Matching a Unicode "name" with a JavaScript Regular Expression

3.6k Views Asked by At

In JavaScript we can match individual Unicode codepoints or codepoint ranges by using the Unicode escape sequences, e.g.:

"A".match(/\u0041/) // => ["A"]
"B".match(/[\u0041-\u007A]/) // => ["B"]

But how could we create a regular expression to match a proper name which must include any Unicode "letter" using a JavaScript regular expression? Is there a range of letters? A special regex sequence or character class in JavaScript?

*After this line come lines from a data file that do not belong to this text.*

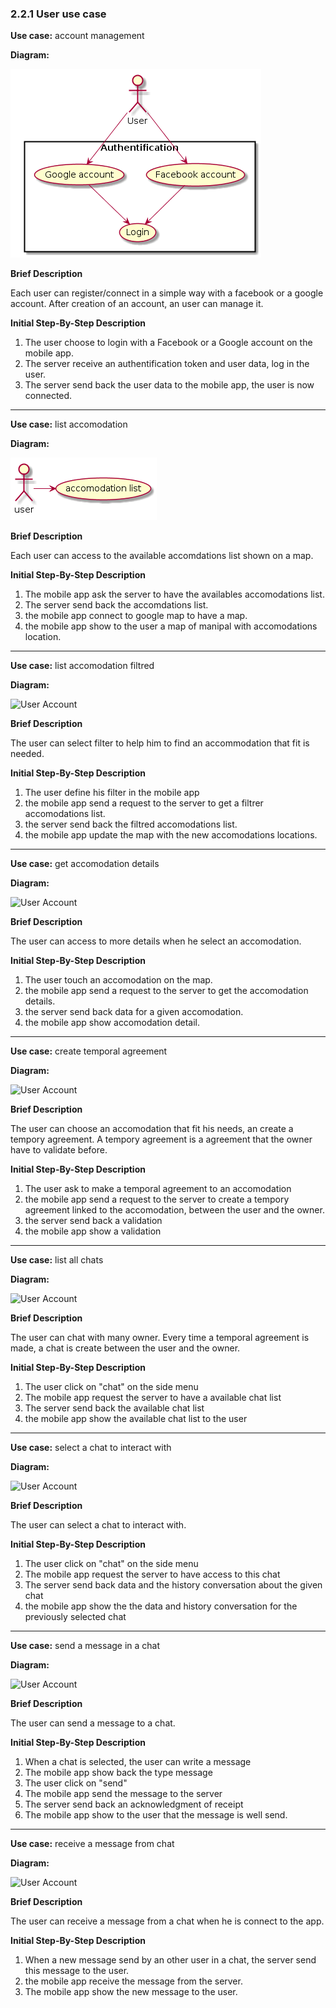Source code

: ### 2.2.1 User use case

**Use case:** account management

**Diagram:**

![User Account](diagrams/user_connect.pu.png)

**Brief Description**

Each user can register/connect in a simple way with a facebook or a google account. After creation of an account, an user can manage it.

**Initial Step-By-Step Description**

1. The user choose to login with a Facebook or a Google account on the mobile app.
2. The server receive an authentification token and user data, log in the user.
3. The server send back the user data to the mobile app, the user is now connected. 

---
**Use case:** list accomodation

**Diagram:**

![User Account](diagrams/user_acco_list.pu.png)

**Brief Description**

Each user can access to the available accomdations list shown on a map.

**Initial Step-By-Step Description**

1. The mobile app ask the server to have the availables accomodations list.
2. The server send back the accomdations list.
3. the mobile app connect to google map to have a map.
4. the mobile app show to the user a map of manipal with accomodations location.

---
**Use case:** list accomodation filtred

**Diagram:**

![User Account](diagrams/user_filter_acco.pu.png)

**Brief Description**

The user can select filter to help him to find an accommodation that fit is needed.

**Initial Step-By-Step Description**

1. The user define his filter in the mobile app
2. the mobile app send a request to the server to get a filtrer accomodations list.
3. the server send back the filtred accomodations list.
4. the mobile app update the map with the new accomodations locations.

---
**Use case:** get accomodation details

**Diagram:**

![User Account](diagrams/user_acco_dt.pu.png)

**Brief Description**

The user can access to more details when he select an accomodation.

**Initial Step-By-Step Description**

1. The user touch an accomodation on the map.
2. the mobile app send a request to the server to get the accomodation details.
3. the server send back data for a given accomodation.
4. the mobile app show accomodation detail.

---
**Use case:** create temporal agreement

**Diagram:**

![User Account](diagrams/temporal_agreement.pu.png)

**Brief Description**

The user can choose an accomodation that fit his needs, an create a tempory agreement. A tempory agreement is a agreement that the owner have to validate before.

**Initial Step-By-Step Description**

1. The user ask to make a temporal agreement to an accomodation
2. the mobile app send a request to the server to create a tempory agreement linked to the accomodation, between the user and the owner.
3. the server send back a validation
4. the mobile app show a validation

---
**Use case:**  list all chats

**Diagram:**

![User Account](diagrams/list_chats.pu.png)

**Brief Description**

The user can chat with many owner. Every time a temporal agreement is made, a chat is create between the user and the owner.

**Initial Step-By-Step Description**

1. The user click on "chat" on the side menu
2. The mobile app request the server to have a available chat list
3. The server send back the available chat list
4. the mobile app show the available chat list to the user

---
**Use case:**  select a chat to interact with

**Diagram:**

![User Account](diagrams/chat.pu.png)

**Brief Description**

The user can select a chat to interact with.

**Initial Step-By-Step Description**

1. The user click on "chat" on the side menu
2. The mobile app request the server to have access to this chat
3. The server send back data and the history conversation about the given chat
4. the mobile app show the the data and history conversation for the previously selected chat

---
**Use case:**  send a message in a chat

**Diagram:**

![User Account](diagrams/send_chat.pu.png)

**Brief Description**

The user can send a message to a chat.

**Initial Step-By-Step Description**

1. When a chat is selected, the user can write a message
2. The mobile app show back the type message
3. The user click on "send"
4. The mobile app send the message to the server
5. The server send back an acknowledgment of receipt
6. The mobile app show to the user that the message is well send.

---
**Use case:**  receive a message from chat

**Diagram:**

![User Account](diagrams/receive_chat.pu.png)

**Brief Description**

The user can receive a message from a chat when he is connect to the app.

**Initial Step-By-Step Description**

1. When a new message send by an other user in a chat, the server send this message to the user.
2. the mobile app receive the message from the server.
3. The mobile app show the new message to the user.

Say my website must validate names that could be in latin based languages as well as Hebrew, Cyrillic, Japanese (Katakana, Hiragana, etc.) is this feasible in JavaScript or is the only sane choice to delegate to a backend language with better Unicode support?

2

There are 2 best solutions below

0
On BEST ANSWER

Here's a JS plugin that adds Unicode support to RegEx

http://xregexp.com/plugins/

1
On

I am using for defining unicode of a symbols this site http://www.fileformat.info.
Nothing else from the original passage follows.